Several months ago, I was browsing through the music section at one of my favorite thrift stores when I stumbled across an unusual looking Christmas album. Rather than the glossy, glowy sheen of most holiday album covers, this album had a simple, stark, black and white photograph of a winter pine, accompanied by the title Midwinter. Intrigued, I opened the liner notes, and was surprised to discover that one of my favorite singer-songwriters, David Wilcox, was mentioned in the acknowledgments and was involved in the project.
Midwinter, by Minnesota singer-songwriter Peter Mayer, works in the same vein as Sting’s If On A Winter’s Night…, in that it explores both holiday specific tunes and themes of the winter season in general. What sets this album apart is Mayer’s beautiful lyricism, which is on display immediately in the opening track “Stables”:
In Bethlehem a manger waits
Long ago and so today
Where hatred-weary people pray
Love will come and lay there
And so do countless stables stand
In hearts as harsh as desert lands
Rough shelters in the wind and sand
That love may come and stay there
Love that opens fists of hate
Heaps up gold on beggars’ plates
Love that shows a kindly face
To enemies and strangers
And the walls of stables tremble so
When the winds of fear and judgment blow
For a stable hopes in love alone
And knows that love’s the answer
O Love, the prophet’s only word
The only lesson left to learn
The only end of heaven’s work
And the only road that goes there
Love that sees with mercy’s eyes
Holds its arms out open wide
Threads its loom with separate lives
And weaves them all together
So may the lamps of stables glow
Brightly that their light may go
For miles in the darkness, so
Love will find its way there
In “The Houses of Winter” Mayer poetically meditates on both the warmth and harshness of the darkest season of the year. Another song that stands out for me is the spiritually themed “God Is A River”, which sounds like it could’ve been written by our own Andrew Peterson.
If you’re looking a holiday/winter album a bit off the beaten track this year, I’d highly recommend Peter Mayer’s Midwinter.

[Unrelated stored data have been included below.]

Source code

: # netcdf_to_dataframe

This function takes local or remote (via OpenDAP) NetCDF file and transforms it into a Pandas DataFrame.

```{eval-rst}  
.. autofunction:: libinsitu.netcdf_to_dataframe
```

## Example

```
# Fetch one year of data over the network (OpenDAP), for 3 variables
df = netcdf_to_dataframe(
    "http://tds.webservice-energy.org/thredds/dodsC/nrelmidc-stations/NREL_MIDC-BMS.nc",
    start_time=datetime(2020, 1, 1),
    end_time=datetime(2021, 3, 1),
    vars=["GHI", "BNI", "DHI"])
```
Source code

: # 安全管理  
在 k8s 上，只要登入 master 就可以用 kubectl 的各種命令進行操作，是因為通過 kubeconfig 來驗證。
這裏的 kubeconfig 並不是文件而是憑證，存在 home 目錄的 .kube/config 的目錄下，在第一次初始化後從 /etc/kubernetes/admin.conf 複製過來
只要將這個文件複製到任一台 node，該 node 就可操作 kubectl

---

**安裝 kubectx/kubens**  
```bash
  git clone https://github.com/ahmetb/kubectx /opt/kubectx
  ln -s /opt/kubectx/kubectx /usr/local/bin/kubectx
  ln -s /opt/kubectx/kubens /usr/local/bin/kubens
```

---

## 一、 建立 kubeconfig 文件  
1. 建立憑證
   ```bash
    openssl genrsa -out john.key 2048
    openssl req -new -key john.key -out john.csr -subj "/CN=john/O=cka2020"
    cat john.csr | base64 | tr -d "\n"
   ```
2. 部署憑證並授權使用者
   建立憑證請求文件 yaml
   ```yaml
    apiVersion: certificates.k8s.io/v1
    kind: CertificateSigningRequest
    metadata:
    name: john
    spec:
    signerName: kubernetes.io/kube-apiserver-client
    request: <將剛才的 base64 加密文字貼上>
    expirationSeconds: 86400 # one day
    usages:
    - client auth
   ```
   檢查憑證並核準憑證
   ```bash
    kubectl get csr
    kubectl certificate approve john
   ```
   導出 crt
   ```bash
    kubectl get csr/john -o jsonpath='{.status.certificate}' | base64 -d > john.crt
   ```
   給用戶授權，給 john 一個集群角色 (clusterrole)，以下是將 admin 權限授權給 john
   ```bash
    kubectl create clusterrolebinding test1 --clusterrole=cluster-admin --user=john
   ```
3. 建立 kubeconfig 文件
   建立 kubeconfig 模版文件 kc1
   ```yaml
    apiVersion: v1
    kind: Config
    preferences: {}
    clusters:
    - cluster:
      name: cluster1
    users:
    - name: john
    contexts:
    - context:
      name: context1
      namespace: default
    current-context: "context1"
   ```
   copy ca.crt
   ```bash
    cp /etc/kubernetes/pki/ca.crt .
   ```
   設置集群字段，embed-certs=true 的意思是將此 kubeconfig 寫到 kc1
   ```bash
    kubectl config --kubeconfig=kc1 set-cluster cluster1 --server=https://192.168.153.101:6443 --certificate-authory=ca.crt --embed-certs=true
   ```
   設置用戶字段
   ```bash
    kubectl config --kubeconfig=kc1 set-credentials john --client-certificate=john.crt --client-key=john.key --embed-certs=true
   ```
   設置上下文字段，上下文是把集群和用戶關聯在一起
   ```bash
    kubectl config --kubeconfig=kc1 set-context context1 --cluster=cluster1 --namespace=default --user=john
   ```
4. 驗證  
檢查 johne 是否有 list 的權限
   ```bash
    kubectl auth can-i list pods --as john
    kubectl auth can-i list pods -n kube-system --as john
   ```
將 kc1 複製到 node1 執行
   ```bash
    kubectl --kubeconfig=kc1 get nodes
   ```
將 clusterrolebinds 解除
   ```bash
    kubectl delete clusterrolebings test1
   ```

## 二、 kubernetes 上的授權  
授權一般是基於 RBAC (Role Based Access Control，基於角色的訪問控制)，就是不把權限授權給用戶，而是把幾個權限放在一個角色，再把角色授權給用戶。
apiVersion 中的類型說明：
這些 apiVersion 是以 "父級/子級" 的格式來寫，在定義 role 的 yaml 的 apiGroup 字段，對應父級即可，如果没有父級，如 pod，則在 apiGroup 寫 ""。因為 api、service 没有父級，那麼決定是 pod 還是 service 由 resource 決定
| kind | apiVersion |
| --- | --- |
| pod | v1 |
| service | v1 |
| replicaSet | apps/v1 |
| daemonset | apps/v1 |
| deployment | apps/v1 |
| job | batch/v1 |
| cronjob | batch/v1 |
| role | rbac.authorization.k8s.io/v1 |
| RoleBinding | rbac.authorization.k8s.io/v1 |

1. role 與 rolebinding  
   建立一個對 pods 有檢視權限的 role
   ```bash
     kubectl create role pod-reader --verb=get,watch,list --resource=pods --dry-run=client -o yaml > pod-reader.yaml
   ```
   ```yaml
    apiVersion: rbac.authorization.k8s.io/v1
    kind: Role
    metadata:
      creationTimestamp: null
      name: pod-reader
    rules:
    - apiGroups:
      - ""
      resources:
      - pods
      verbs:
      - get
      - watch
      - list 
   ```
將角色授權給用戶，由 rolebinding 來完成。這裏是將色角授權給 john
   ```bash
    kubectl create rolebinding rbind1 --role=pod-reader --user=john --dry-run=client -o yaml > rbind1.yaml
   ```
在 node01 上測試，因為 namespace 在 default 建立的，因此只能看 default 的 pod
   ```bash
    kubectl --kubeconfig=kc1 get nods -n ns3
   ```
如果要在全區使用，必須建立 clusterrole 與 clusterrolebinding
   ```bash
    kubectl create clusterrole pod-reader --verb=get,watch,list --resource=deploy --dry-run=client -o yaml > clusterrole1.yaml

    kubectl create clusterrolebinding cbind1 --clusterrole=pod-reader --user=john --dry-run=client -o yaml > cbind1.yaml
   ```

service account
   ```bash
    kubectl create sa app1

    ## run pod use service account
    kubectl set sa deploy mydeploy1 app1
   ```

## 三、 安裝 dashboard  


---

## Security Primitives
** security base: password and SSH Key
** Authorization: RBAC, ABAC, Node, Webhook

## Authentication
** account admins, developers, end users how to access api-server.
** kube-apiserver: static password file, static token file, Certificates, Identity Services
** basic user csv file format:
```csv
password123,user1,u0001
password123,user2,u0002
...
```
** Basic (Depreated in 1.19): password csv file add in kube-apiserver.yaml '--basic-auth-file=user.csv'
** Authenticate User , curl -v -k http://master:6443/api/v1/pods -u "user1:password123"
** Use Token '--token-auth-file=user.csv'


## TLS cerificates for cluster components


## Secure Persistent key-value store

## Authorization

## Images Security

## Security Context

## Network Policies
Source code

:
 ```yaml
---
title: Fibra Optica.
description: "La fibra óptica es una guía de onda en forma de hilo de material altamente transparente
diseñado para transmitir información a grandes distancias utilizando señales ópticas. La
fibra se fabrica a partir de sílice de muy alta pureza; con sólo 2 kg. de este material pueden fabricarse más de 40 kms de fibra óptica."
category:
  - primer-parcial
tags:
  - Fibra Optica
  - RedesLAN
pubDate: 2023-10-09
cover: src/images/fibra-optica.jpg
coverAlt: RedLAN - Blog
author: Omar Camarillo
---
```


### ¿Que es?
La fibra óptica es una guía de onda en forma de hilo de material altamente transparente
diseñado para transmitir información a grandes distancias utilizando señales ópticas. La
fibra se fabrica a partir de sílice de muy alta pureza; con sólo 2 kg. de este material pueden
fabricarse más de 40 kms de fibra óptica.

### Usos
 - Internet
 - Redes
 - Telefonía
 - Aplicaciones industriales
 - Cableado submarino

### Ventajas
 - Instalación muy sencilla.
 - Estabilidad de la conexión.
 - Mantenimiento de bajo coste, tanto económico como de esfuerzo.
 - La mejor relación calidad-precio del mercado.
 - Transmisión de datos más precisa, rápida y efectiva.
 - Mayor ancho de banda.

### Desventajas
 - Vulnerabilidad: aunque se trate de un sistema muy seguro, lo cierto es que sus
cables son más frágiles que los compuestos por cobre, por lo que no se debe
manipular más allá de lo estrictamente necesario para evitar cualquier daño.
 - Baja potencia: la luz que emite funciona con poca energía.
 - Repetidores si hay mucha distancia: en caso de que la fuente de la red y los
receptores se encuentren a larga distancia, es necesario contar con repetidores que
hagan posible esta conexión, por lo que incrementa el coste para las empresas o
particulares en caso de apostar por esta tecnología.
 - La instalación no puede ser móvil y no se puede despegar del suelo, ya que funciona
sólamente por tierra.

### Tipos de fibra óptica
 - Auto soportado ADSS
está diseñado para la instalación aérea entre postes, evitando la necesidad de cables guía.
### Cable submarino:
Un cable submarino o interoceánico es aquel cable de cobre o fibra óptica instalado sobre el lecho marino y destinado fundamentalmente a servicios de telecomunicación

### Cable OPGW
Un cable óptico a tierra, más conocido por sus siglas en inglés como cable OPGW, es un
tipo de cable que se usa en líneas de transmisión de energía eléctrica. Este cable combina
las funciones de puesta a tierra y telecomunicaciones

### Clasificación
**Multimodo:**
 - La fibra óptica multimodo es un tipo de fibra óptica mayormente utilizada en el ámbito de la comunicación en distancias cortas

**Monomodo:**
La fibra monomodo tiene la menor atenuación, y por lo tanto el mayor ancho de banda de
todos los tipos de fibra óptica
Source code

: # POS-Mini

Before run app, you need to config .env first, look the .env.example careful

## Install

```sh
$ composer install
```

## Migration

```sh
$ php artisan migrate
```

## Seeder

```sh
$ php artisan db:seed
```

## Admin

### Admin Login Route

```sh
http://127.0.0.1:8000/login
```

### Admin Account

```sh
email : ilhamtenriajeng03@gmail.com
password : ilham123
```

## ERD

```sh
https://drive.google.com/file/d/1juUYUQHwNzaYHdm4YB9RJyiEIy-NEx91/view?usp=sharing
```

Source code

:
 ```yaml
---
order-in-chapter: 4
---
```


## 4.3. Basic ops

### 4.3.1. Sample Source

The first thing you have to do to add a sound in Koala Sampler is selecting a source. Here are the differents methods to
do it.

Chris is an Associate Professor of English at Bristol Community College in Massachusetts, and is an arts and culture writer whose works have appeared in publications such as Tweetspeak Poetry, The Curator, The Molehill, and The Rabbit Room. Chris is also the author of several books of poetry, including his latest collection Winter Poems. In 2018 he helped co-found The Poetry Pub, an online community for poets. He enjoys walking in the woods, visiting coffee shops, and poking through used bookstores with his wife Jen. You can read more of his writing at ChrisYokel.Substack.com.
3 Comments
Dave Kuhns
Thanks for the tip Chris! Added to wishlist.
Clay Clarkson
I first heard Peter Mayer back around 2000 here in CO and became an instant fan. One of his signature songs is “Holy Now” an acoustic folk insight on faith and “miracle” (So the challenging thing becomes / Not to look for miracles / But finding where there isn’t one). Thanks for the reminder about Peter’s music. I’m headed now to order “Midwinter.”
Kirsten
This is so wonderful. I can’t help but think, too, that this song is begging to be graced by the incomparable voice of Jill Phillips. I would just loooove to hear her on this melody.